What the task asks:
Entries follow. Return each line that contains the word "PyTorch".

[Data extracted from a collection]
□ □ □ □ □
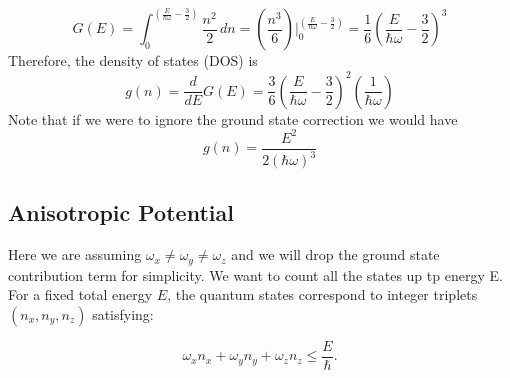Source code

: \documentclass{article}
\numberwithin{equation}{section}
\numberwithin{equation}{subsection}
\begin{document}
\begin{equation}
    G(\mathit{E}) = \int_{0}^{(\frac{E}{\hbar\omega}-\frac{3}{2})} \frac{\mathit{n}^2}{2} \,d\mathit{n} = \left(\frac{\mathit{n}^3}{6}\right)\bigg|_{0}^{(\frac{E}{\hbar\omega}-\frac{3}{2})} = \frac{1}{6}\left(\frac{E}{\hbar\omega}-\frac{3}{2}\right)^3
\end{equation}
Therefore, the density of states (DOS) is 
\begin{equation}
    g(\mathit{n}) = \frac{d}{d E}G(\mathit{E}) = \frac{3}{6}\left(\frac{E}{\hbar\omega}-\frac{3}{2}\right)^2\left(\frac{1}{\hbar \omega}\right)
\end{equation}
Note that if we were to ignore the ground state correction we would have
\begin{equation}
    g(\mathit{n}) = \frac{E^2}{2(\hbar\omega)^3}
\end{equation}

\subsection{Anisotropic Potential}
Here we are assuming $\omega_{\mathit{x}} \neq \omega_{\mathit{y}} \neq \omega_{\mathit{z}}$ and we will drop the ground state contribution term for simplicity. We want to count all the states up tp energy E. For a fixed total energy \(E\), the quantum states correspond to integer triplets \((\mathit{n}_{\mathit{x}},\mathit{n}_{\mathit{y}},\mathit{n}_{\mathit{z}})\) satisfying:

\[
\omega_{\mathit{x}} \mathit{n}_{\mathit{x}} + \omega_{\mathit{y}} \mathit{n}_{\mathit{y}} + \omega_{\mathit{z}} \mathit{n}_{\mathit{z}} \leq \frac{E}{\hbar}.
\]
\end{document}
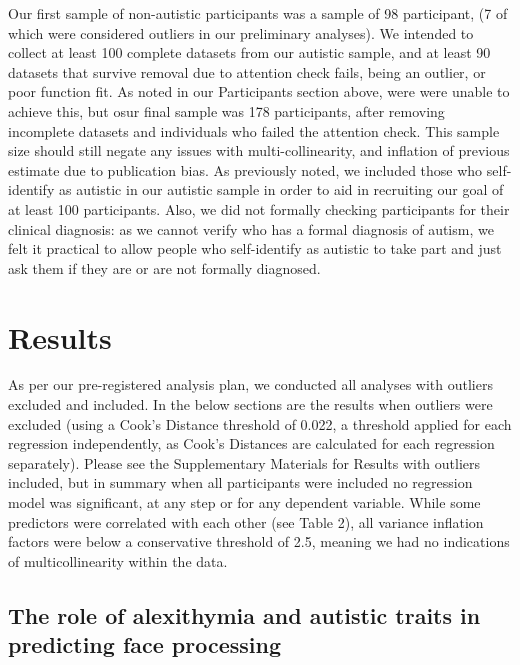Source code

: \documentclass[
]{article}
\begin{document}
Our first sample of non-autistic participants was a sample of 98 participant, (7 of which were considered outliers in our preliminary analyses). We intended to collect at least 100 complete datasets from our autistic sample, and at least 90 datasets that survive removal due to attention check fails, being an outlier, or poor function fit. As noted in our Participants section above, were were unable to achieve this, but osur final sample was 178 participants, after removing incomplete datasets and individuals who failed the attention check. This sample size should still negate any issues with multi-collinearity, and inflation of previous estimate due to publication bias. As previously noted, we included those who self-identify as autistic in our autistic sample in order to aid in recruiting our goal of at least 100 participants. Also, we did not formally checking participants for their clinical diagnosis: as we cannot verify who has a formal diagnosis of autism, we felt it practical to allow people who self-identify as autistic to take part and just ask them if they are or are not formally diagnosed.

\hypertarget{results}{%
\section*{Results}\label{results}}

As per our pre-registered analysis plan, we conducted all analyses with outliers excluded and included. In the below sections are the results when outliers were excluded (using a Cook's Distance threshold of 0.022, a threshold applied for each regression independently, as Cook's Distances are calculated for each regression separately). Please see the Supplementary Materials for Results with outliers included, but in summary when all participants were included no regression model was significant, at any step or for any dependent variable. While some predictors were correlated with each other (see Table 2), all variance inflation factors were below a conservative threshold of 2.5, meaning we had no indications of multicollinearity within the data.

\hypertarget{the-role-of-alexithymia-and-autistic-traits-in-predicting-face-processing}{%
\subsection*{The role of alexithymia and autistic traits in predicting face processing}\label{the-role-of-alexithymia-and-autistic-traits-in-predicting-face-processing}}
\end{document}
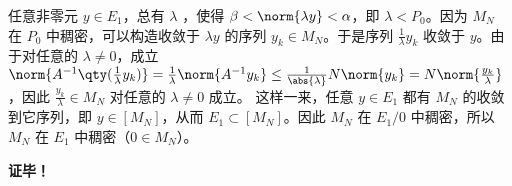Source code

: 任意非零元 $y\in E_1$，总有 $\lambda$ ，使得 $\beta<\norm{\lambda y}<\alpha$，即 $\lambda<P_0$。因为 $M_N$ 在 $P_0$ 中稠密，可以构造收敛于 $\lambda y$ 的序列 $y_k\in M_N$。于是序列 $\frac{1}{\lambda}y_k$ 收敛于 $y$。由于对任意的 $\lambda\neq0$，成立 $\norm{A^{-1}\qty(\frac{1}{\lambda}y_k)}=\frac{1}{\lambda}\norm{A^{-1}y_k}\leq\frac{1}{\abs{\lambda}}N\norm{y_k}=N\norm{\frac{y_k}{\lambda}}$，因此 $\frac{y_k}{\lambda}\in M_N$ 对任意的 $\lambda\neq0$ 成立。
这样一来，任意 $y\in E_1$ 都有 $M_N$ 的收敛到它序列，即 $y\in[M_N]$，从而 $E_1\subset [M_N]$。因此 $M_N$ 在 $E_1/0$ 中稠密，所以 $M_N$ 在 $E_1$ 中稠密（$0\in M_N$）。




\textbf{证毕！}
□ □ □ □ □
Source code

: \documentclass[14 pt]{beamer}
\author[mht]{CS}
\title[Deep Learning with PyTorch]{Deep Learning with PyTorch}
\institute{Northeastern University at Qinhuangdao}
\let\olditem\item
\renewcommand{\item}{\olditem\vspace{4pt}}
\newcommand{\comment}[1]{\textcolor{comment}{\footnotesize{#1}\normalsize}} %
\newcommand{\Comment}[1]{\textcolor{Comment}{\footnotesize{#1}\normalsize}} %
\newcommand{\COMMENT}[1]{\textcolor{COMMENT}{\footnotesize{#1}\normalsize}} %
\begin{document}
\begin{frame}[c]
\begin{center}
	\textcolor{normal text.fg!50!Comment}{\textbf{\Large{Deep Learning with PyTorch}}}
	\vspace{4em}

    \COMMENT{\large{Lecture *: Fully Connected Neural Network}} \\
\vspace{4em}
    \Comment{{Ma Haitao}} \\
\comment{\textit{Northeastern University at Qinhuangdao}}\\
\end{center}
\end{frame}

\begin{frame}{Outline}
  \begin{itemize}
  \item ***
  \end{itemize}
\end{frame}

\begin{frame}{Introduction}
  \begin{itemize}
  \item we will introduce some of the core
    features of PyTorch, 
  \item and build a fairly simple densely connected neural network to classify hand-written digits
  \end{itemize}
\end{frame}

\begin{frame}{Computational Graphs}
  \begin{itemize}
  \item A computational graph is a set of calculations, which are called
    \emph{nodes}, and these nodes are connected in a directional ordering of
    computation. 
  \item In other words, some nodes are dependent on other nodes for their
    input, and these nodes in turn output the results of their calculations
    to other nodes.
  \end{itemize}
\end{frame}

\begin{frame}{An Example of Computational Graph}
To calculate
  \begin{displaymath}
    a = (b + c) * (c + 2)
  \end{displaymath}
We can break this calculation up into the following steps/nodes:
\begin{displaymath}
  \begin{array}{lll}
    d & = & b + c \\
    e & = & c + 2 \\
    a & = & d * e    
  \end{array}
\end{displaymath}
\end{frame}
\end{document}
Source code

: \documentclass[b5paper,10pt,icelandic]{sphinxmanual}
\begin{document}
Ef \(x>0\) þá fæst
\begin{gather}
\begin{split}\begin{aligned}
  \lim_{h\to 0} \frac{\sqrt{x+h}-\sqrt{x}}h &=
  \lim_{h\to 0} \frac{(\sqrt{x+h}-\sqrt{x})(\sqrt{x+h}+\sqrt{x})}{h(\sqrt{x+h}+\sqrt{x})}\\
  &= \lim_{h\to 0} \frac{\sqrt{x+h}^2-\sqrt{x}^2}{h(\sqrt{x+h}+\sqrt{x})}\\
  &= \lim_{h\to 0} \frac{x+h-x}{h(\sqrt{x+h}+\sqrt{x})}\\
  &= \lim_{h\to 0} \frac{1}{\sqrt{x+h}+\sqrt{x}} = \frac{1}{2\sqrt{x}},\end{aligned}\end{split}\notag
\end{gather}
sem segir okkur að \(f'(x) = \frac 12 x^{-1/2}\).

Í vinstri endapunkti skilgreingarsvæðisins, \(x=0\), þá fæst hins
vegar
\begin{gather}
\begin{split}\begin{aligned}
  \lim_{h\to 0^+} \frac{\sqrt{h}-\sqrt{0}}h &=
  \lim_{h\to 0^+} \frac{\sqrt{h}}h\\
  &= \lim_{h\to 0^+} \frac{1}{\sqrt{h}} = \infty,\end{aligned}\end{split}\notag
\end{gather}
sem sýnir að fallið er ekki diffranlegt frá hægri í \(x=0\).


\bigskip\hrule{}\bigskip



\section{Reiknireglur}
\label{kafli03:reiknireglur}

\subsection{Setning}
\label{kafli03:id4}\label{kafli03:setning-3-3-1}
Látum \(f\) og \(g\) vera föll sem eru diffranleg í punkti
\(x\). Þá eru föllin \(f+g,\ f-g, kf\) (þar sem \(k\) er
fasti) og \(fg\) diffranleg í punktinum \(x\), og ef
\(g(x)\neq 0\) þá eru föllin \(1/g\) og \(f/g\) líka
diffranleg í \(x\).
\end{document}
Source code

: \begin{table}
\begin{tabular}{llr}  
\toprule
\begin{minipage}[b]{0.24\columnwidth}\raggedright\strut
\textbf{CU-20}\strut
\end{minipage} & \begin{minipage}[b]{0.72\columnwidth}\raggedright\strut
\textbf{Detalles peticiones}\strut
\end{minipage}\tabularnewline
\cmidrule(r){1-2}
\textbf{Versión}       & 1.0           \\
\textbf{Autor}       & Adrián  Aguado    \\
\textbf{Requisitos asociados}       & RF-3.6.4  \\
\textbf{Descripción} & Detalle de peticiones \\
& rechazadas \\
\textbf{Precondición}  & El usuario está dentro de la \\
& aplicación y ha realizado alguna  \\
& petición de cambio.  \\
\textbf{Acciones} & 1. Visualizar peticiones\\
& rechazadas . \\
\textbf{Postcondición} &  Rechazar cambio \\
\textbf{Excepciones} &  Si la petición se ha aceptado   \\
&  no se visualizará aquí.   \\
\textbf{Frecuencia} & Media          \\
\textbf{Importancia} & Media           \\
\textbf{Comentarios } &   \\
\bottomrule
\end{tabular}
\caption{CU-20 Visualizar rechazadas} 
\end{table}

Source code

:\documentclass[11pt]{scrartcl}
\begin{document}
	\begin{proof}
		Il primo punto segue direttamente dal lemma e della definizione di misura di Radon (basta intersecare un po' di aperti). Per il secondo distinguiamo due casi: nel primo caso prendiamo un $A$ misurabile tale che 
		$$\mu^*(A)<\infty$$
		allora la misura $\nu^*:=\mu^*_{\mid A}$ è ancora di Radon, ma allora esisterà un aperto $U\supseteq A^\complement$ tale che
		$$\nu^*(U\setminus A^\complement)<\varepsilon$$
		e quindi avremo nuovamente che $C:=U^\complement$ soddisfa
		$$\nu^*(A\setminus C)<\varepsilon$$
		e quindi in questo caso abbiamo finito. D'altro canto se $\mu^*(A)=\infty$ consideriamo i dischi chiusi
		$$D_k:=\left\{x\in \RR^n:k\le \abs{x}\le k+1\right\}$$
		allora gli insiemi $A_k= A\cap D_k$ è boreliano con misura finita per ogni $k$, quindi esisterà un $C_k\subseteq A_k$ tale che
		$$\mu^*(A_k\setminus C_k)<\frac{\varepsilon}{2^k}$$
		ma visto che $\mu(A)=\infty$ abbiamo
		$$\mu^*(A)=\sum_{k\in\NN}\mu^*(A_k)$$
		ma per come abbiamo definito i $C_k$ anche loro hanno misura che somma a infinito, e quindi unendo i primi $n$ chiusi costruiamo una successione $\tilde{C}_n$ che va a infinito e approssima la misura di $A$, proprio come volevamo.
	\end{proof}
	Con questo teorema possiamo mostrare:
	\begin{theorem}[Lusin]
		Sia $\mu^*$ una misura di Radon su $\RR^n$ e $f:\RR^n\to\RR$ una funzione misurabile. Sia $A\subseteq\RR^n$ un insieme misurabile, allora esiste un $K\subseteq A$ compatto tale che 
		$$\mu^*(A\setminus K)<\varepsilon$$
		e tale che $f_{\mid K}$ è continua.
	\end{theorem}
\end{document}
□ □ □ □ □
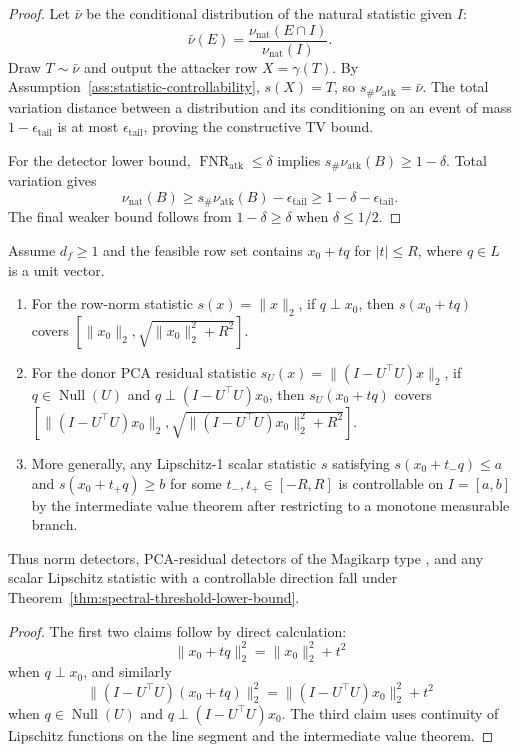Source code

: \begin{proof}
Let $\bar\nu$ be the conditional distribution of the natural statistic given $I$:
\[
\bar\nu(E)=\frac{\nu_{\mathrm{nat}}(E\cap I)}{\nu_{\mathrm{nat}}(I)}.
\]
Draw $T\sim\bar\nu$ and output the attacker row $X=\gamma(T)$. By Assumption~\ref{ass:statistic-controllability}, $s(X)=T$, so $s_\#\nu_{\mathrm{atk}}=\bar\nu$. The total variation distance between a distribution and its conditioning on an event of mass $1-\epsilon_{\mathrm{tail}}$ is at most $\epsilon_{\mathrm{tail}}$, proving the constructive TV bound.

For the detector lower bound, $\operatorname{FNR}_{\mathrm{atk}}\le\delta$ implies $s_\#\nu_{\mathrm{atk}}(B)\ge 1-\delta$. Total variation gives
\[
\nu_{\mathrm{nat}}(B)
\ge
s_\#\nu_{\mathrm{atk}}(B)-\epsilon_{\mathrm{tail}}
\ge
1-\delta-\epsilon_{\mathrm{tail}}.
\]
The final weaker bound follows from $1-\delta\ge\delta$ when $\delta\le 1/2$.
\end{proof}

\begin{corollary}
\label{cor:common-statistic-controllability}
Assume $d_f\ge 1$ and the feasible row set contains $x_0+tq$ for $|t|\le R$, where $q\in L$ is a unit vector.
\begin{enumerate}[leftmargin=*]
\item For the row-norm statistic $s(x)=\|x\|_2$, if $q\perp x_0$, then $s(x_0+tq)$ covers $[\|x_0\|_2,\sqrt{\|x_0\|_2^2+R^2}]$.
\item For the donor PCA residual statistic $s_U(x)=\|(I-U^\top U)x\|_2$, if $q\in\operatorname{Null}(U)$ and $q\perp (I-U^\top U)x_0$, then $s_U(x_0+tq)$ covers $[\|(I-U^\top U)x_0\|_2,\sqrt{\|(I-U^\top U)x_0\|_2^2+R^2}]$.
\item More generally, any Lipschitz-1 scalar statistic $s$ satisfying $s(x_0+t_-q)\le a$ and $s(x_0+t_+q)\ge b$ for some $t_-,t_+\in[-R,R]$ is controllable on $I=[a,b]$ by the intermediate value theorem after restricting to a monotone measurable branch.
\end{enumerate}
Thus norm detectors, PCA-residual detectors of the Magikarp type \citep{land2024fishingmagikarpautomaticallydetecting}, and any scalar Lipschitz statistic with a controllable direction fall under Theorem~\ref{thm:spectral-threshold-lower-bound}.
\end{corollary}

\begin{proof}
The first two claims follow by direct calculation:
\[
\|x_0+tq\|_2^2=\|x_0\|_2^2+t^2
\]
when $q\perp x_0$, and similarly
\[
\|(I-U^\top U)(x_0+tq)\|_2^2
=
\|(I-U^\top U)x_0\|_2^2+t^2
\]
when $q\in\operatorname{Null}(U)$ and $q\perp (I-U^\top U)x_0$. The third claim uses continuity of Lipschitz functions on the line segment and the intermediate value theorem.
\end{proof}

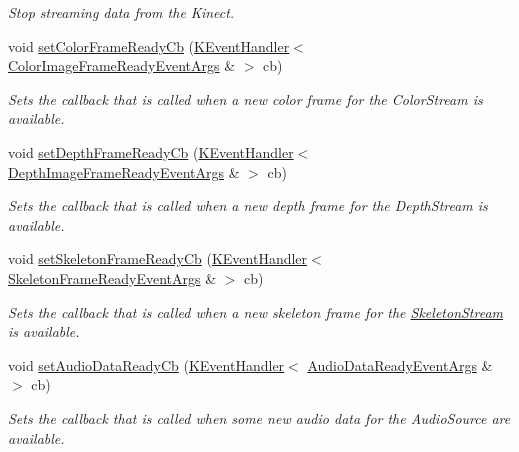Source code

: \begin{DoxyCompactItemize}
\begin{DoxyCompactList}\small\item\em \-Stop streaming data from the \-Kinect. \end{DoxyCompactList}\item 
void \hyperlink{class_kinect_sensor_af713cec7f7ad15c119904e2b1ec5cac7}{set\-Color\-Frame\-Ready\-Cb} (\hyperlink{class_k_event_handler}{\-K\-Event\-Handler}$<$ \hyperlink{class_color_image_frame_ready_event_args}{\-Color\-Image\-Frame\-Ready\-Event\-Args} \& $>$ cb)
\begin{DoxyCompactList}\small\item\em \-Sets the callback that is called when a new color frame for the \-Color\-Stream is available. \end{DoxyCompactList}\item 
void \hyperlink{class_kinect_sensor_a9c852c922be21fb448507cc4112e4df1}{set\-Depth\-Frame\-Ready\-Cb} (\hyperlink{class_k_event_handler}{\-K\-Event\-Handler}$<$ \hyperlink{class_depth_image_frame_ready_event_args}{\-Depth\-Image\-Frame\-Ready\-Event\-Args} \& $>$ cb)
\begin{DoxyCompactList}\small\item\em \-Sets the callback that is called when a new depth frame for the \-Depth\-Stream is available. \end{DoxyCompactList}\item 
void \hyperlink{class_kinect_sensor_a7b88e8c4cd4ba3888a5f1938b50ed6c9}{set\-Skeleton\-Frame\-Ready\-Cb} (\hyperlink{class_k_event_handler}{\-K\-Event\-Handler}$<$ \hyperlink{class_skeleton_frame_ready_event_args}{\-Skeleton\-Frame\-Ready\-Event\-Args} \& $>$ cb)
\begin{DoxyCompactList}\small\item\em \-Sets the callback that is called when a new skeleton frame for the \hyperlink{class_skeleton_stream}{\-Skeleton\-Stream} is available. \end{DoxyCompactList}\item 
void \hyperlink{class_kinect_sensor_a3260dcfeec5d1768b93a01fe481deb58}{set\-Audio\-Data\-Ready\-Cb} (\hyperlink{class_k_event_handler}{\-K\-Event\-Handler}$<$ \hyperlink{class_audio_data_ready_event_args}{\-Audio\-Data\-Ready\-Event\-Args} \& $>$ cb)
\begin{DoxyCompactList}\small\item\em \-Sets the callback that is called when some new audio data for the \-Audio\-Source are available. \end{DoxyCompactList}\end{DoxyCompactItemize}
□ □ □ □ □
Exercise result:
\title[Deep Learning with PyTorch]{Deep Learning with PyTorch}
	\textcolor{normal text.fg!50!Comment}{\textbf{\Large{Deep Learning with PyTorch}}}
    features of PyTorch, 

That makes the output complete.